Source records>
+ + + + + + +
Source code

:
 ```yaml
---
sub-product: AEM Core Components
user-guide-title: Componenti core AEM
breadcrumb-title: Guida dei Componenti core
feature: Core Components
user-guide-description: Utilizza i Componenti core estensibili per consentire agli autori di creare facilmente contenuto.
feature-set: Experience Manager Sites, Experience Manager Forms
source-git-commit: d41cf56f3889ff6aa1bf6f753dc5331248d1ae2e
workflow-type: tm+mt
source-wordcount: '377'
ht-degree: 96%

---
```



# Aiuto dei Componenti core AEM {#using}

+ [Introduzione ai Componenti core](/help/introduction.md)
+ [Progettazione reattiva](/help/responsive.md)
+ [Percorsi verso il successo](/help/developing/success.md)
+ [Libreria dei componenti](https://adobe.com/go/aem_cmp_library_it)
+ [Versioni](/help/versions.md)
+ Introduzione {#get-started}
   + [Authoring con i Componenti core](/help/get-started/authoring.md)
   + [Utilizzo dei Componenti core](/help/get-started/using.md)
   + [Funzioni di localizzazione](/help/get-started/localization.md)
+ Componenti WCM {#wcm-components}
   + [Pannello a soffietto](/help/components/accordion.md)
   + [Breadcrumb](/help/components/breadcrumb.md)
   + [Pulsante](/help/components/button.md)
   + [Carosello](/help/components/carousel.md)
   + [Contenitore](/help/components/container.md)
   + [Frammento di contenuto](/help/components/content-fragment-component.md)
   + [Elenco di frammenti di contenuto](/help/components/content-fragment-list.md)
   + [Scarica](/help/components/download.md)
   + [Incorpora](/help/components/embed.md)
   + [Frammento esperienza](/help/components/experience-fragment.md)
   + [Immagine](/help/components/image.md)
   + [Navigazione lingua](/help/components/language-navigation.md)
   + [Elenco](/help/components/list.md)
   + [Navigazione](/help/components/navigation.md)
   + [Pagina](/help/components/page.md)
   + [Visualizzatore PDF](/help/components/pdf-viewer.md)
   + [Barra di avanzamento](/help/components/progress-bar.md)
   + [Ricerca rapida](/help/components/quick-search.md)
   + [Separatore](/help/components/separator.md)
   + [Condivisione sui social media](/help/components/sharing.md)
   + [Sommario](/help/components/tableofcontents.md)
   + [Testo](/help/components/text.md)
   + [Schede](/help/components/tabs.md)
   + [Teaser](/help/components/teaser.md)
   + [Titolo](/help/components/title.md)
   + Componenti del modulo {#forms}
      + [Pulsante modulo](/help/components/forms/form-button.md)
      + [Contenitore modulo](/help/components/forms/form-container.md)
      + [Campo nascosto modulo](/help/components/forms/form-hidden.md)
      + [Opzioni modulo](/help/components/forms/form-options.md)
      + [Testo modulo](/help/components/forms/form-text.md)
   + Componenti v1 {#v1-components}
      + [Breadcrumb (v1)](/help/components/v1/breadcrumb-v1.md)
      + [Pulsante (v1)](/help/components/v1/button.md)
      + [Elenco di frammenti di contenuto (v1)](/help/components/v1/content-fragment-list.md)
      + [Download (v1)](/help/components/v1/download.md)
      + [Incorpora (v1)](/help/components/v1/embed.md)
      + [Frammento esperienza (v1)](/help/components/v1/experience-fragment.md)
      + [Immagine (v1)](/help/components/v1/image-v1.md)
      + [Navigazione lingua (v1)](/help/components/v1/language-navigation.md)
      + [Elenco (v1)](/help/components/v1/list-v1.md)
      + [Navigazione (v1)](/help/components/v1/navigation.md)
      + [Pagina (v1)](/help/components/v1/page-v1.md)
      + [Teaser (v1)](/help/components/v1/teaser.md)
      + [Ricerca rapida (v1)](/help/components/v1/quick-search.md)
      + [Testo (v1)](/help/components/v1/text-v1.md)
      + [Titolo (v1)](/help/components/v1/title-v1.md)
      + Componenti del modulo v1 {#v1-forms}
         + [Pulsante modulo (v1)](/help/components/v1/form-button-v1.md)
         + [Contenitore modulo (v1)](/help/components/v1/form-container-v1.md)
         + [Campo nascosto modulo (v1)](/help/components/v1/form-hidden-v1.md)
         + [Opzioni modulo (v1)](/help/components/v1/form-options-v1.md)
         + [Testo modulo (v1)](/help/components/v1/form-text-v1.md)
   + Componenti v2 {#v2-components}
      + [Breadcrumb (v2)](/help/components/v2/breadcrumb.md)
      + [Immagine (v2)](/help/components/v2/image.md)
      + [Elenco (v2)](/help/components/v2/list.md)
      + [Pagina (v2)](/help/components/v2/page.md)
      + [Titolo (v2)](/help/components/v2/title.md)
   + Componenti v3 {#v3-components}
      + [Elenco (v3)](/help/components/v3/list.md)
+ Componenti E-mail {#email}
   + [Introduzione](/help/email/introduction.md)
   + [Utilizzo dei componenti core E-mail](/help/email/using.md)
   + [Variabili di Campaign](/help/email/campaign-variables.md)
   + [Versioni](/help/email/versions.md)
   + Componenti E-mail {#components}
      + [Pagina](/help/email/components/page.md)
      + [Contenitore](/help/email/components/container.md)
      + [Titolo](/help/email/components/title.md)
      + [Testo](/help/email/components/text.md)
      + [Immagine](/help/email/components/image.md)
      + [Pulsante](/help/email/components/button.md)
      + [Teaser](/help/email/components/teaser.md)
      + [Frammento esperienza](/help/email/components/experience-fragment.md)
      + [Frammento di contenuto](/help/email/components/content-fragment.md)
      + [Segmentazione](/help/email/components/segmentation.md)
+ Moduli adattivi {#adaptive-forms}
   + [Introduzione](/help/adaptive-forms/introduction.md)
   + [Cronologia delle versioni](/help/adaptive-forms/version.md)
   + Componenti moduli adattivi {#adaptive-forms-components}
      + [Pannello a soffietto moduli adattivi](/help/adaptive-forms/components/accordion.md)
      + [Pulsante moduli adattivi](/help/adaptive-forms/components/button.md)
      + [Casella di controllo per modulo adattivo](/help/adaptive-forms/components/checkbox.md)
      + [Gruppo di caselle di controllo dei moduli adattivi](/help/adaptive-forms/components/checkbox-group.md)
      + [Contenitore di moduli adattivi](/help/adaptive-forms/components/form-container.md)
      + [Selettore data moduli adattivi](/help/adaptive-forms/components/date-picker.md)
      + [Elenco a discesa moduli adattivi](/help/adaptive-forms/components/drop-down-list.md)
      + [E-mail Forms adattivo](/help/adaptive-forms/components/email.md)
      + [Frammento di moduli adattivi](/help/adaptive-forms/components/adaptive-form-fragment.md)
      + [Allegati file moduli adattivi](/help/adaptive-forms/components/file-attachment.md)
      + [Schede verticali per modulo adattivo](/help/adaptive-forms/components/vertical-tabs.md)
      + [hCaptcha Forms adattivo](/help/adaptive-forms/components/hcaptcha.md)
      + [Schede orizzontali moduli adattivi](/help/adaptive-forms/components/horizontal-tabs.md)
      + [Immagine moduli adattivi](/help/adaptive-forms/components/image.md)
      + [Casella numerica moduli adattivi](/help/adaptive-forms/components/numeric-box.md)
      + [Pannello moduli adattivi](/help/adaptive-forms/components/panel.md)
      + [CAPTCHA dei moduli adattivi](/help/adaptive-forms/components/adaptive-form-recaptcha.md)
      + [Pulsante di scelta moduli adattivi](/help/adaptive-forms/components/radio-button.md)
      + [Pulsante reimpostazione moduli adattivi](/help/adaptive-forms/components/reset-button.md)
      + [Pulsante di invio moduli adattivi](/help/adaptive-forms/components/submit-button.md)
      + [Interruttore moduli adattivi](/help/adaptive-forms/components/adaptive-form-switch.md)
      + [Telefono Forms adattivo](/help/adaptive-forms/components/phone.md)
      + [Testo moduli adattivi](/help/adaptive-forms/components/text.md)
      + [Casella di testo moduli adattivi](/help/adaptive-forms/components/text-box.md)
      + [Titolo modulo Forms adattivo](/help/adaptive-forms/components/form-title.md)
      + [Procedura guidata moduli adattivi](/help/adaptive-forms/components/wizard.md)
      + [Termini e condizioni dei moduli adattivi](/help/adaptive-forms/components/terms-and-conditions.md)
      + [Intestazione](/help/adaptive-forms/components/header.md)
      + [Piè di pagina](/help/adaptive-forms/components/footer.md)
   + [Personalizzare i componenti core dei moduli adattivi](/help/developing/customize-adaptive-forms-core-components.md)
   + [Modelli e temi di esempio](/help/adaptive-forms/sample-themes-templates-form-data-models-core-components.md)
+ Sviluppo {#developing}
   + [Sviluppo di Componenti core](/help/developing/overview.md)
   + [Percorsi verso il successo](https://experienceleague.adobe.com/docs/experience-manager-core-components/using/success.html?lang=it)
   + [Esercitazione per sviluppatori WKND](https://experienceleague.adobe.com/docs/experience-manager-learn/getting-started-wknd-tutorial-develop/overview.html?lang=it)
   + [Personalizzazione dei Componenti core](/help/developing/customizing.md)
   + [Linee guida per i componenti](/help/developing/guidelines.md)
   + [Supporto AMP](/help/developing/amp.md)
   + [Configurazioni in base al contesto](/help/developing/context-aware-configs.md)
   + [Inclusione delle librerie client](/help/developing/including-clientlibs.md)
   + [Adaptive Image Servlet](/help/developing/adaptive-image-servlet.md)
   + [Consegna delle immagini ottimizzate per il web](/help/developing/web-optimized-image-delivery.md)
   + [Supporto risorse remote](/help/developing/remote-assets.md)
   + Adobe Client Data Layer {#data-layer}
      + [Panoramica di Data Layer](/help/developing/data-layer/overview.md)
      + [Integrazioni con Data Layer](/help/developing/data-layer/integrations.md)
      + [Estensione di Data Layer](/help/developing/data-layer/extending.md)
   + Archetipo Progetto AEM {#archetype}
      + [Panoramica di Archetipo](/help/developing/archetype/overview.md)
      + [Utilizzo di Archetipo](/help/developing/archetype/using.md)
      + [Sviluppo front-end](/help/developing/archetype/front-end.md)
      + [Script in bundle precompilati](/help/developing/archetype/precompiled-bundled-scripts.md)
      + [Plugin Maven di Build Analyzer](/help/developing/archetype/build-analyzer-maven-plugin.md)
+ + + + + + +
Problem to work on> Search the data above for the string "experienceleague". Report every line where it is found.

Answer to this task>
   + [Percorsi verso il successo](https://experienceleague.adobe.com/docs/experience-manager-core-components/using/success.html?lang=it)
   + [Esercitazione per sviluppatori WKND](https://experienceleague.adobe.com/docs/experience-manager-learn/getting-started-wknd-tutorial-develop/overview.html?lang=it)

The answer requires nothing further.